Am Sonntagmorgen erwische ich mich dabei, wie ich minutenlang unter der Dusche stehe und Karl Arsch begrapsche. Ich tue dies mit einer Mischung aus Trauer, Wut und der bitteren Erkenntnis: Ich habe Krebs. Ich habe scheißblöden, saudoofen Krebs. Und der passt jetzt mal so gar nicht in mein Leben. Ich habe doch gerade die Firma gegründet, ich wollte doch gerade mit meinem Schlagfertigkeitsseminar auf Tournee gehen, ich wollte noch so viel machen, aber ich wollte doch jetzt, bitte, keinen Krebs.
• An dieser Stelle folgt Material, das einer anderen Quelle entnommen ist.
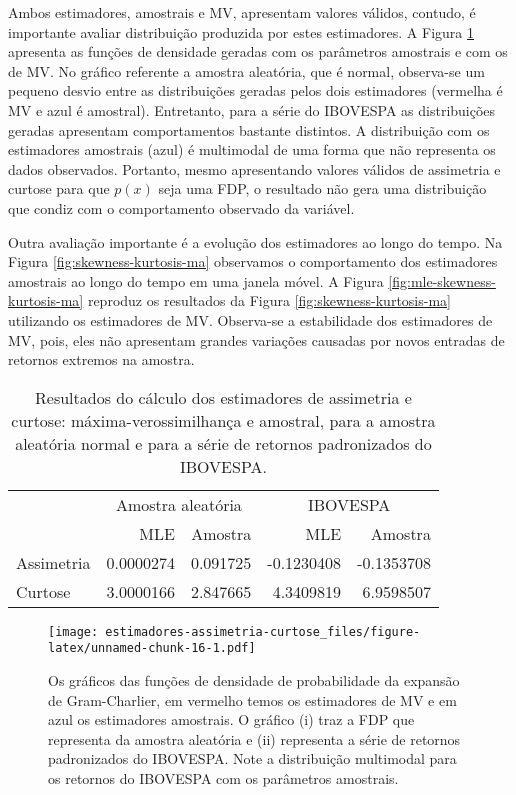 \documentclass[]{article}
\begin{document}
Ambos estimadores, amostrais e MV, apresentam valores válidos, contudo,
é importante avaliar distribuição produzida por estes estimadores. A
Figura \ref{fig:gc-dist} apresenta as funções de densidade geradas com
os parâmetros amostrais e com os de MV. No gráfico referente a amostra
aleatória, que é normal, observa-se um pequeno desvio entre as
distribuições geradas pelos dois estimadores (vermelha é MV e azul é
amostral). Entretanto, para a série do IBOVESPA as distribuições geradas
apresentam comportamentos bastante distintos. A distribuição com os
estimadores amostrais (azul) é multimodal de uma forma que não
representa os dados observados. Portanto, mesmo apresentando valores
válidos de assimetria e curtose para que \(p(x)\) seja uma FDP, o
resultado não gera uma distribuição que condiz com o comportamento
observado da variável.

Outra avaliação importante é a evolução dos estimadores ao longo do
tempo. Na Figura \ref{fig:skewness-kurtosis-ma} observamos o
comportamento dos estimadores amostrais ao longo do tempo em uma janela
móvel. A Figura \ref{fig:mle-skewness-kurtosis-ma} reproduz os
resultados da Figura \ref{fig:skewness-kurtosis-ma} utilizando os
estimadores de MV. Observa-se a estabilidade dos estimadores de MV,
pois, eles não apresentam grandes variações causadas por novos entradas
de retornos extremos na amostra.

\begin{table}

\caption{\label{tab:unnamed-chunk-14}\label{tab:mv-results} Resultados do cálculo dos estimadores de assimetria e curtose: máxima-verossimilhança e amostral, para a amostra aleatória normal e para a série de retornos padronizados do IBOVESPA.}
\centering
\begin{tabular}[t]{lrrrr}
\toprule
\multicolumn{1}{c}{ } & \multicolumn{2}{c}{Amostra aleatória} & \multicolumn{2}{c}{IBOVESPA} \\
\cmidrule(l{2pt}r{2pt}){2-3} \cmidrule(l{2pt}r{2pt}){4-5}
  & MLE & Amostra & MLE & Amostra\\
\midrule
Assimetria & 0.0000274 & 0.091725 & -0.1230408 & -0.1353708\\
Curtose & 3.0000166 & 2.847665 & 4.3409819 & 6.9598507\\
\bottomrule
\end{tabular}
\end{table}

\begin{figure}
\centering
\texttt{[image: estimadores-assimetria-curtose\_files/figure-latex/unnamed-chunk-16-1.pdf]}
\caption{\label{fig:gc-dist} Os gráficos das funções de densidade de
probabilidade da expansão de Gram-Charlier, em vermelho temos os
estimadores de MV e em azul os estimadores amostrais. O gráfico (i) traz
a FDP que representa da amostra aleatória e (ii) representa a série de
retornos padronizados do IBOVESPA. Note a distribuição multimodal para
os retornos do IBOVESPA com os parâmetros amostrais.}
\end{figure}
\end{document}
Irgendwie ahne ich, dass Karl Arsch das jetzt so gar nicht interessiert.

Während das Wasser unaufhörlich auf mich niederprasselt, stelle ich mir vor, wie schön es gewesen wäre, hätte ich ihn nicht gefühlt. Dann wäre meine Welt noch in Ordnung. Eine intakte, krebsfreie, kleine, heile Welt.

Wäre das wirklich so? Nein. Ich würde nur nichts wissen. Wie lange schon weiß ich nichts? Wie lange wächst Karl Arsch denn schon in mir? Als ich so erfolgreich mein erstes Seminar gehalten habe, muss er schon da gewesen sein. Mit anderen Worten: Ich stand schon als schwer kranke Frau vor meinem Publikum. Und rein statistisch gesehen, müssen noch mindestens fünf weitere krebskranke Frauen unten auf den Stühlen gesessen haben.

Wann fing er wohl an zu wachsen? Ich lasse mir die letzten Monate durch den Kopf gehen. Ja, da gab es einen Moment, um genau zu sein, zwei Tage, an denen es mir wirklich nicht gut ging. Es muss so vor vier Monaten gewesen sein: Da wurde ich nachts wach und weckte meinen Mann, weil ich glaubte, ein Flugzeug würde über unserem Haus abstürzen. Es war so laut, alles drehte sich, ich hörte nichts mehr. Mein Mann hatte keine Ahnung, wovon ich sprach. Er hörte kein Flugzeug. Zwei ganze Tage lang dröhnten mir die Ohren und ich war der festen Überzeugung, einen Hörsturz zu haben. Aber die Ärzte fanden nichts und meinten, es sei Stress. Ich hatte aber keinen Stress … War das vielleicht der Moment? War das der Moment, in dem mein Körper den Kampf gegen die Krebszellen, die jeder Mensch jeden Tag herstellt und meist erfolgreich abwehrt, verloren hat? Ich werde es nie erfahren.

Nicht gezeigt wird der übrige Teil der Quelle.